I have always been intrigued by this derelict building in Glovertown. It can be seen from the road in town, looming higher than the forest surrounding it. It is quite creepy. As a teenager I went inside. Never would I attempt that now. I went there a few years ago with my daughter and took pictures to use as reference some day. Well the time is now. This piece is 3 by 3 feet. I am in early stages at this point and I am excited to see what comes of it.
Excerpt:”The Terra Nova Sulphite Co. Mill was built in 1921 by the Terra Nova Sulphite Company with the financial aid of Norwegian investors. Today the shelled concrete structure of this abandoned pulp mill can be seen towering over the banks of the Terra Nova River near the community of Glovertown. During the early 20th century pulp mills became very popular as the demand for pulp was high. The island had an abundance in black spruce trees which were considered ideal for pulp and paper making. This led the Terra Nova Sulphite Company to begin looking for investors for placing a pulp mill in Glovertown.

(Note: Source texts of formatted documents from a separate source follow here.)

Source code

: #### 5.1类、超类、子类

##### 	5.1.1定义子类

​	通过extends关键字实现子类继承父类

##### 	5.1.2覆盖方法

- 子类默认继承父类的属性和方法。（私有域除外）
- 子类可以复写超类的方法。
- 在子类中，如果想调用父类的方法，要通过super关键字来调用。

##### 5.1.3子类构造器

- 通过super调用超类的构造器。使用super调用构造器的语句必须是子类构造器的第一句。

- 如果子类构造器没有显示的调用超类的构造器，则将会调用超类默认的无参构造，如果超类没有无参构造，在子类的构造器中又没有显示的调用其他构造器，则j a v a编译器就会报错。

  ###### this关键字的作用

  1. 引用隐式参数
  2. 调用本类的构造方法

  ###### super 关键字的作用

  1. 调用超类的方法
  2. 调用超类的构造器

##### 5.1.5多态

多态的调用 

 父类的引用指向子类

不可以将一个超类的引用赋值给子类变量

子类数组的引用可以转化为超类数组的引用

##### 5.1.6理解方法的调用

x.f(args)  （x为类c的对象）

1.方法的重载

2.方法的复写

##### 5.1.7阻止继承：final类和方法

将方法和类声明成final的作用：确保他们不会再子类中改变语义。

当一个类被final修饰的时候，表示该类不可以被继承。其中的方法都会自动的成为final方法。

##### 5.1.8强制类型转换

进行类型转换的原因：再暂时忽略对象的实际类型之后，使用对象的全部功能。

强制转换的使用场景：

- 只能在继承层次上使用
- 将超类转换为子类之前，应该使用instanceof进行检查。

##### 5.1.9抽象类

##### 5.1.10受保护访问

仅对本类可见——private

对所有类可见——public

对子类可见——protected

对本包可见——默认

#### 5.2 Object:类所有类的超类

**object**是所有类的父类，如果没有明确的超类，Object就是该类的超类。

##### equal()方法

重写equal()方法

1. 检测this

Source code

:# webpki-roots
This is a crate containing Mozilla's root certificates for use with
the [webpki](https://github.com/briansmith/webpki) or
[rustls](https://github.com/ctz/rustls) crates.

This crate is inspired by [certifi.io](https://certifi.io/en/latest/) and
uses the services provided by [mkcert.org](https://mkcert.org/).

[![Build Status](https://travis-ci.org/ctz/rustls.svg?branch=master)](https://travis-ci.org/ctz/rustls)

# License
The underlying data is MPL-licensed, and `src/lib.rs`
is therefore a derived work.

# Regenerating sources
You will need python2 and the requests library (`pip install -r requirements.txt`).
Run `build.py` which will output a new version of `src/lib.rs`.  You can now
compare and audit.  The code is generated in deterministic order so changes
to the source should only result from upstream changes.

The location was chosen for two reasons; its proximity to salt water and the Terra Nova River, which would allow for hydro power generation and the ability to transport wood down the river to the mill.”
I did decide after to change up the sky and the total feel of this piece and I am glad to have done so. I want to play around and away from what I am used to doing. Stretch my creative arm so to speak. This is still acrylic and really just the underpainting.

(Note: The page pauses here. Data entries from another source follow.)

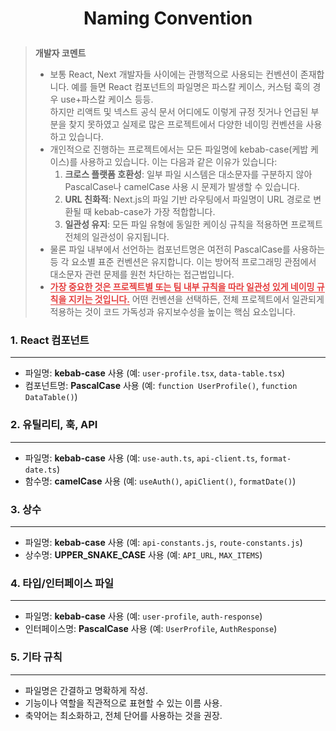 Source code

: <h1 align="center">

Naming Convention

</h1>

> **개발자 코멘트**
>
> - 보통 React, Next 개발자들 사이에는 관행적으로 사용되는 컨벤션이 존재합니다. 예를 들면 React 컴포넌트의 파일명은 파스칼 케이스, 커스텀 훅의 경우 use+파스칼 케이스 등등.<br/> 하지만 리액트 및 넥스트 공식 문서 어디에도 이렇게 규정 짓거나 언급된 부분을 찾지 못하였고 실제로 많은 프로젝트에서 다양한 네이밍 컨벤션을 사용하고 있습니다.
> - 개인적으로 진행하는 프로젝트에서는 모든 파일명에 kebab-case(케밥 케이스)를 사용하고 있습니다. 이는 다음과 같은 이유가 있습니다:
>   1. **크로스 플랫폼 호환성**: 일부 파일 시스템은 대소문자를 구분하지 않아 PascalCase나 camelCase 사용 시 문제가 발생할 수 있습니다.
>   2. **URL 친화적**: Next.js의 파일 기반 라우팅에서 파일명이 URL 경로로 변환될 때 kebab-case가 가장 적합합니다.
>   3. **일관성 유지**: 모든 파일 유형에 동일한 케이싱 규칙을 적용하면 프로젝트 전체의 일관성이 유지됩니다.
> - 물론 파일 내부에서 선언하는 컴포넌트명은 여전히 PascalCase를 사용하는 등 각 요소별 표준 컨벤션은 유지합니다. 이는 방어적 프로그래밍 관점에서 대소문자 관련 문제를 원천 차단하는 접근법입니다.
> - <span style="font-weight: bold; color: #e53e3e; border-bottom: 1px solid #e53e3e;">가장 중요한 것은 프로젝트별 또는 팀 내부 규칙을 따라 일관성 있게 네이밍 규칙을 지키는 것입니다.</span> 어떤 컨벤션을 선택하든, 전체 프로젝트에서 일관되게 적용하는 것이 코드 가독성과 유지보수성을 높이는 핵심 요소입니다.

### 1. React 컴포넌트

---

- 파일명: **kebab-case** 사용 (예: `user-profile.tsx`, `data-table.tsx`)
- 컴포넌트명: **PascalCase** 사용 (예: `function UserProfile()`, `function DataTable()`)

### 2. 유틸리티, 훅, API

---

- 파일명: **kebab-case** 사용 (예: `use-auth.ts`, `api-client.ts`, `format-date.ts`)
- 함수명: **camelCase** 사용 (예: `useAuth()`, `apiClient()`, `formatDate()`)

### 3. 상수

---

- 파일명: **kebab-case** 사용 (예: `api-constants.js`, `route-constants.js`)
- 상수명: **UPPER_SNAKE_CASE** 사용 (예: `API_URL`, `MAX_ITEMS`)

### 4. 타입/인터페이스 파일

---

- 파일명: **kebab-case** 사용 (예: `user-profile`, `auth-response`)
- 인터페이스명: **PascalCase** 사용 (예: `UserProfile`, `AuthResponse`)

### 5. 기타 규칙

---

- 파일명은 간결하고 명확하게 작성.
- 기능이나 역할을 직관적으로 표현할 수 있는 이름 사용.
- 축약어는 최소화하고, 전체 단어를 사용하는 것을 권장.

I am inspired by old rotten boats and wharves and stages. They sadden me. A life now gone. A time I remember as a child and young adult. Our family would drive 4 or more hours to spend a week or two at my Great Granparent’s house in Newtown, Bonavista Bay, Newoundland.
The drive was horrendous enough fro me, a kid who got car sick. I would be popping gravol and stopping for the sometimes, head over knees, outside the car. We didn’t wear seat belts then so I would lie in the back, head on a pillow and count the telephone wires. Half of the trip was dirt road and the dust would be coming in through the vents of the car. Everyone smoked back then so I would be nauseous from that, fingers out the window to get fresh air. When we arrived I would, as readily as I could, start my adventure investigating the landscape. Across the road from Nan’s house was a bog that went on forever. I loved the deep dark dank and sweet earthy smell and the springiness under my shoes. Now and then I would go down in the bog far enough to get my feet wet. The beach was close and I would delight in the group of Newfoundland ponies running wild. It was quite flat in Newtown. Lots of flat rocks to jump onto at the water’s edge. I would take a net down to Pop’s wharf. I’d walk the slippery rocks underneath where the eels liked to live and I would catch them. Of course I let them go too. I loved the salty breeze and the smell from the cutting up of the fish in the stages.
That’s all gone now. I don’t think there is a working wharf there, there may be. Lots of new houses gone up as summer homes. No smells and sounds of fishermen coming in with their catch. Much of the coast here is now like that.
This new piece is a rotten boat left in the water. Gone to live with the fishes. No caring loving hands to guide it to work. This is the under painting. I like to work in acrylic until I get the image where I want it. Layers of tranparents, shadows and light. Then the oils come out.